Patella tendinitis
This condition is also called jumper’s knee.
It is anterior knee pain with is associated with activity. There is focal patella tendon tenderness at the lower border of the knee cap. In the initial phase there is pain following activity and later there is pain with activity and with prolonged knee flexion. The mechanism responsible for symptoms is repetitive eccentric contraction of the extensor apparatus. It is often associated with poor quadriceps and hamstring flexibility. When checking the tendon under the microscope there are degenerative rather than inflammatory changes and micro-tears are commonly seen. Jumping sports in particular Volleyball are risk factors. RICE (rest, ice, ©- strapping, eccentric exercises are the mainstay of treatment. Surgical treatment is indicated in severe cases (persistent pain with or without activity, deterioration if performance). The degenerative tendon tissue is removed and the tendon repaired. Return to sports is achieved by 80% of patients but there may be activity related pain for up to 6 months after surgery.
Quadriceps tendinitis
Similar to jumper’s knee repetitive contractions of the extensor mechanism can cause pain at the proximal aspect of the knee cap. Micro-tears are seen at the bone-tendon interface. Pain is localized at the insertion of the quadriceps tendon into the patella. Treatment follows the guidelines for Jumper’s knee. Surgery is very rarely indicated. Cortisone injections are strictly contraindicated as they can cause tendon ruptures.
Semimembranosus Tendinitis
This is a condition which is common in male endurance athletes often in their thirties. There is pain in the posteromedial knee which may radiate into the thigh or calf . On physical examination there is tenderness on the tibial insertion and passive deep knee flexion or internal rotation of the knee in flexion may increase pain and symptoms. The Jumper’s knee treatment is the mainstay but a cortisone injection can be a very helpful adjunctive measure if there is limited improvement with physical therapy.

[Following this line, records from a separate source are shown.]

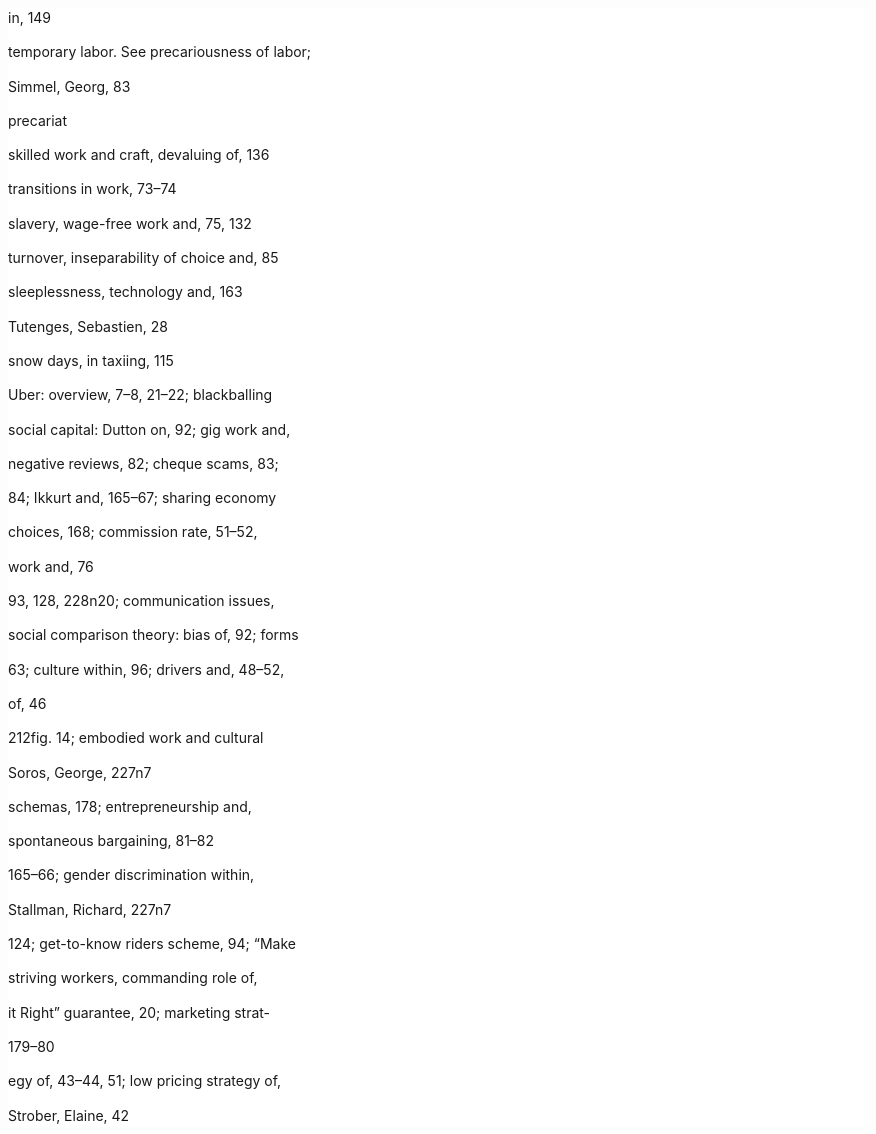 in, 149

temporary labor. See precariousness of labor;

Simmel, Georg, 83

precariat

skilled work and craft, devaluing of, 136

transitions in work, 73–74

slavery, wage-free work and, 75, 132

turnover, inseparability of choice and, 85

sleeplessness, technology and, 163

Tutenges, Sebastien, 28

snow days, in taxiing, 115

Uber: overview, 7–8, 21–22; blackballing

social capital: Dutton on, 92; gig work and,

negative reviews, 82; cheque scams, 83;

84; Ikkurt and, 165–67; sharing economy

choices, 168; commission rate, 51–52,

work and, 76

93, 128, 228n20; communication issues,

social comparison theory: bias of, 92; forms

63; culture within, 96; drivers and, 48–52,

of, 46

212fig. 14; embodied work and cultural

Soros, George, 227n7

schemas, 178; entrepreneurship and,

spontaneous bargaining, 81–82

165–66; gender discrimination within,

Stallman, Richard, 227n7

124; get-to-know riders scheme, 94; “Make

striving workers, commanding role of,

it Right” guarantee, 20; marketing strat-

179–80

egy of, 43–44, 51; low pricing strategy of,

Strober, Elaine, 42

Iliotibial Band Friction Syndrome
The iliotibial band (ITP) is a structure originating in the hip and is the continuation of the tensor fascia lata. It inserts into the tibia. Pain is predominantly located over the lateral femoral condyle and is often worse with changes in running terrain, sloped surfaces and increase in mileage. Malalignment of the knee (varus) or the foot (flatfoot) are risk factors. “Joint” crepitus, reduced hip and knee motion, weakness of hip abduction and pain with a single leg squat are physical signs. The Ober test (lateral position with the knee flexed to 90 degrees and bringing the hip from flexion and abduction into extension and adduction) reproduces symptoms and is positive if there is pain, tightness or clicking over the ITB. Non-operative treatment consisting of rest, ice, anti-inflammatory medication, cortisone injections and training modifications are the primary treatment options. Failed non-operative treatment is an indication for surgery. Elliptical excision of the ITB or a Z-Plasty of the ITB are surgical options.